Making the Grades
Why is it some mothers delight in giving their children unusual names? For Prosper and Bo (Aaron Johnson and Jasper Harris) this phenomenon proves akin to a curse when the two boys find themselves on the run from their dreadful relatives.
Following the tragic death of the aforementioned parent, the brothers are split up by Aunt and Uncle Hartlieb (Carole Boyd and Bob Goody), because the middle-aged couple only cares to adopt six-year-old Bo. Unhappy with this arrangement, fifteen-year-old Prosper breaks out of the orphanage where he has been interned, kidnaps his younger sibling and then flees to Venice.
Although the canalled city was much romanticized by their Mom, the fugitives find little refuge in its damp corridors until they meet The Thief Lord (Rollo Weeks). Not much older than Prosper, the streetwise masked figure invites them to take up residence in an abandoned cinema with a group of other homeless orphans. Without any better offers, the pair joins the gang, just as the band members, who are used to stealing to meet their basic needs, decide to try their hand at something bigger.
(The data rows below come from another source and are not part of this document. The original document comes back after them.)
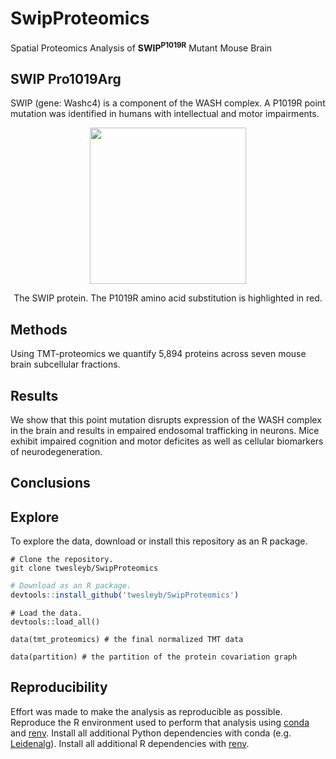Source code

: # SwipProteomics
Spatial Proteomics Analysis of __SWIP<sup>P1019R</sup>__ Mutant Mouse Brain

## SWIP Pro1019Arg
SWIP (gene: Washc4) is a component of the WASH complex. A P1019R point 
mutation was identified in humans with intellectual and motor impairments. 

<p align="center">
  <img src="./models/Swip.gif" height="250" />
</p>
<p align="center">The SWIP protein. The P1019R amino acid substitution is highlighted in red.<p align="center">

## Methods
Using TMT-proteomics we quantify 5,894 proteins across seven mouse brain subcellular
fractions. 

## Results 
We show that this point mutation disrupts expression of the
WASH complex in the brain and results in empaired endosomal trafficking in
neurons. Mice exhibit impaired cognition and motor deficites as well as cellular 
biomarkers of neurodegeneration. 

## Conclusions


## Explore
To explore the data, download or install this repository as an R package.
```
# Clone the repository.
git clone twesleyb/SwipProteomics
```
```R
# Download as an R package.
devtools::install_github('twesleyb/SwipProteomics')

```
```
# Load the data.
devtools::load_all()

data(tmt_proteomics) # the final normalized TMT data

data(partition) # the partition of the protein covariation graph
```

## Reproducibility 
Effort was made to make the analysis as reproducible as possible. Reproduce the
R environment used to perform that analysis using [conda](https://docs.anaconda.com/anaconda/install/) 
and [renv](https://anaconda.org/conda-forge/r-renv). 
Install all additional Python dependencies with conda (e.g. [Leidenalg](https://anaconda.org/conda-forge/leidenalg)). 
Install all additional R dependencies with [renv](https://github.com/rstudio/renv).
Meanwhile, the heartless Hartliebs have hired a private detective (Jim Carter) to track down the runaways. Thanks to their unique monikers, the gumshoe is soon hot on their heels. His persistent investigation not only endangers the brothers, but also threatens to foil their heist plans and reveal a few secrets about the mysterious Thief Lord.
From beginning to end, the movie evokes a magical mood, so it's no surprise when the script stumbles into an artifact with supernatural powers. This fantasy setting also helps to dispel some of the darker realities of the juveniles' acts of crime, which include lying, robbing, hostage taking, and breaking and entering. While some of these activities result in gunshots and suspenseful moments, there is never any real sense of peril. Yet, there are no consequences for their illegal activities either. Boasting a kids-know-best attitude, adult characters are portrayed as simpletons or buffoons--especially the aunt and uncle, whose villainous reputation is never explained.
Taken at face value, the film presents an engaging adventure tale for its target audience. It also serves up lots of brotherly love and a happy ending, where some of the bad guys turn into good guys and the rest get their comeuppance. Based on a book by best-selling children's author Cornelia Funk, it may even encourage a trip to the library. However parents should note, considering the glamorization of certain activities, the title The Thief Lord is not a misnomer.
Discussion Ideas After The Movie
Teaching ideas and topics to discuss about The Thief Lord.
Throughout the movie, Bo and Prosper attempt to stay out of the clutches of their Aunt and Uncle. What reasons does the script provide for the boys’ distain of these relatives? Are any of them serious enough to deny the couple their right to act as a guardian?
In the story, one character wishes he was old enough to have the responsibilities and respect given to adults, while another wishes he was young enough to enjoy the simple pleasures of childhood again. Why are they discontent? Does age really equal wisdom, maturity, or lack of accountability?